Anläßlich der »Langen Nacht der Museen«, die Berlin seit Jahren regelmäßig veranstaltet, taucht immer wieder die Frage auf, warum die Stadt eigentlich über kein Theatermuseum verfügt, einen Ort, an dem die reiche Theatertradition Berlins anschaulich aufbereitet und dargestellt ist. In der Tat gehört Berlin zu den wenigen europäischen Metropolen ohne zentralen Erinnerungsort an seine Theatergeschichte. Und mit Neid denkt man beispielsweise an die großen theaterhistorischen Sammlungen Moskaus, das berühmte Alexej-Bachruschin-Museum oder die Präsentationen des Moskauer Künstlertheaters und die Jermolowa-Gedenkstätte.
Ansätze für ein Theatermuseum in Berlin gab es freilich bereits in den zwanziger und dreißiger Jahren des vergangenen Jahrhunderts.

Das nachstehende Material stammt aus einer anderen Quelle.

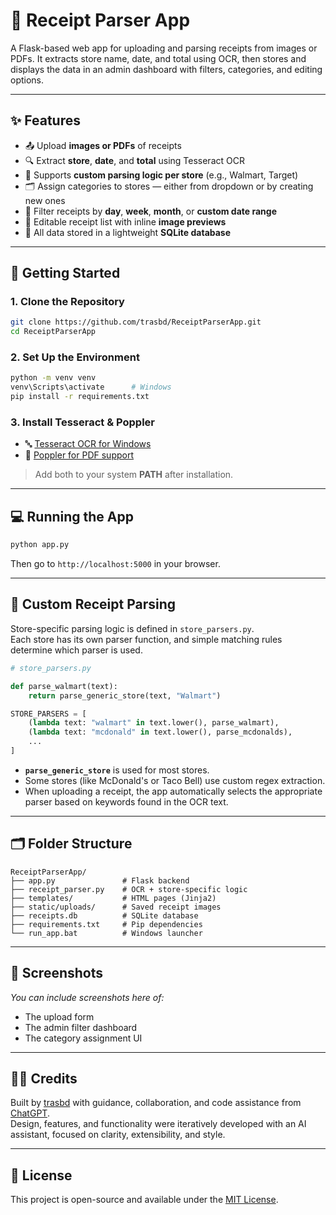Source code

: # 🧾 Receipt Parser App

A Flask-based web app for uploading and parsing receipts from images or PDFs. It extracts store name, date, and total using OCR, then stores and displays the data in an admin dashboard with filters, categories, and editing options.

---

## ✨ Features

- 📤 Upload **images or PDFs** of receipts
- 🔍 Extract **store**, **date**, and **total** using Tesseract OCR
- 🧠 Supports **custom parsing logic per store** (e.g., Walmart, Target)
- 🗂️ Assign categories to stores — either from dropdown or by creating new ones
- 📅 Filter receipts by **day**, **week**, **month**, or **custom date range**
- 🧾 Editable receipt list with inline **image previews**
- 💾 All data stored in a lightweight **SQLite database**

---

## 🚀 Getting Started

### 1. Clone the Repository

```bash
git clone https://github.com/trasbd/ReceiptParserApp.git
cd ReceiptParserApp
```

### 2. Set Up the Environment

```bash
python -m venv venv
venv\Scripts\activate      # Windows
pip install -r requirements.txt
```

### 3. Install Tesseract & Poppler

- 🔤 [Tesseract OCR for Windows](https://github.com/UB-Mannheim/tesseract/wiki)
- 📄 [Poppler for PDF support](https://github.com/oschwartz10612/poppler-windows/releases)

> Add both to your system **PATH** after installation.

---

## 💻 Running the App

```bash
python app.py
```

Then go to `http://localhost:5000` in your browser.

---

## 🧐 Custom Receipt Parsing

Store-specific parsing logic is defined in `store_parsers.py`.  
Each store has its own parser function, and simple matching rules determine which parser is used.

```python
# store_parsers.py

def parse_walmart(text):
    return parse_generic_store(text, "Walmart")

STORE_PARSERS = [
    (lambda text: "walmart" in text.lower(), parse_walmart),
    (lambda text: "mcdonald" in text.lower(), parse_mcdonalds),
    ...
]
```

- **`parse_generic_store`** is used for most stores.
- Some stores (like McDonald's or Taco Bell) use custom regex extraction.
- When uploading a receipt, the app automatically selects the appropriate parser based on keywords found in the OCR text.

---

## 🗂 Folder Structure

```
ReceiptParserApp/
├── app.py               # Flask backend
├── receipt_parser.py    # OCR + store-specific logic
├── templates/           # HTML pages (Jinja2)
├── static/uploads/      # Saved receipt images
├── receipts.db          # SQLite database
├── requirements.txt     # Pip dependencies
└── run_app.bat          # Windows launcher
```

---

## 📸 Screenshots

_You can include screenshots here of:_
- The upload form
- The admin filter dashboard
- The category assignment UI

---

## 🧑‍💻 Credits

Built by [trasbd](https://github.com/trasbd) with guidance, collaboration, and code assistance from [ChatGPT](https://openai.com/chatgpt).  
Design, features, and functionality were iteratively developed with an AI assistant, focused on clarity, extensibility, and style.

---

## 📄 License

This project is open-source and available under the [MIT License](LICENSE).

Ihnen geht jetzt Ruth Freydank, die langjährige Leiterin der Abteilung Theatergeschichte des Märkischen Museums, in einer zweibändigen Monographie nach, in der sie die Geschichte des Museums der Preußischen Staatstheater und seiner umfangreichen Sammlungen untersucht. Das Museum entstand 1929 auf Initiative des Schauspielers und Dramaturgen Georg Droescher in einem ehemaligen Pferdestall in der Oberwallstraße und präsentierte auf der Basis vielfältigen Materials der beiden großen Bühnen Lindenoper und Schauspielhaus Gemälde, Marmorbüsten, Fotos, Requisiten, Autographen und zahlreiche Devotionalien aus nahezu 200 Jahren Berliner Theatergeschichte. Die Quellen, aus denen Droescher damals schöpfen konnte, waren beträchtlich. Künstlernachlässe und Programmzettel-Sammlungen gehörten ebenso dazu wie der originale Briefwechsel Friedrich Schillers mit August Wilhelm Iffland, dem Direktor des Nationaltheaters am Gendarmenmarkt, und zahlreiche andere Korrespondenzen, nicht zuletzt die wertvolle Theaterbibliothek der »Königlichen Schauspiele«.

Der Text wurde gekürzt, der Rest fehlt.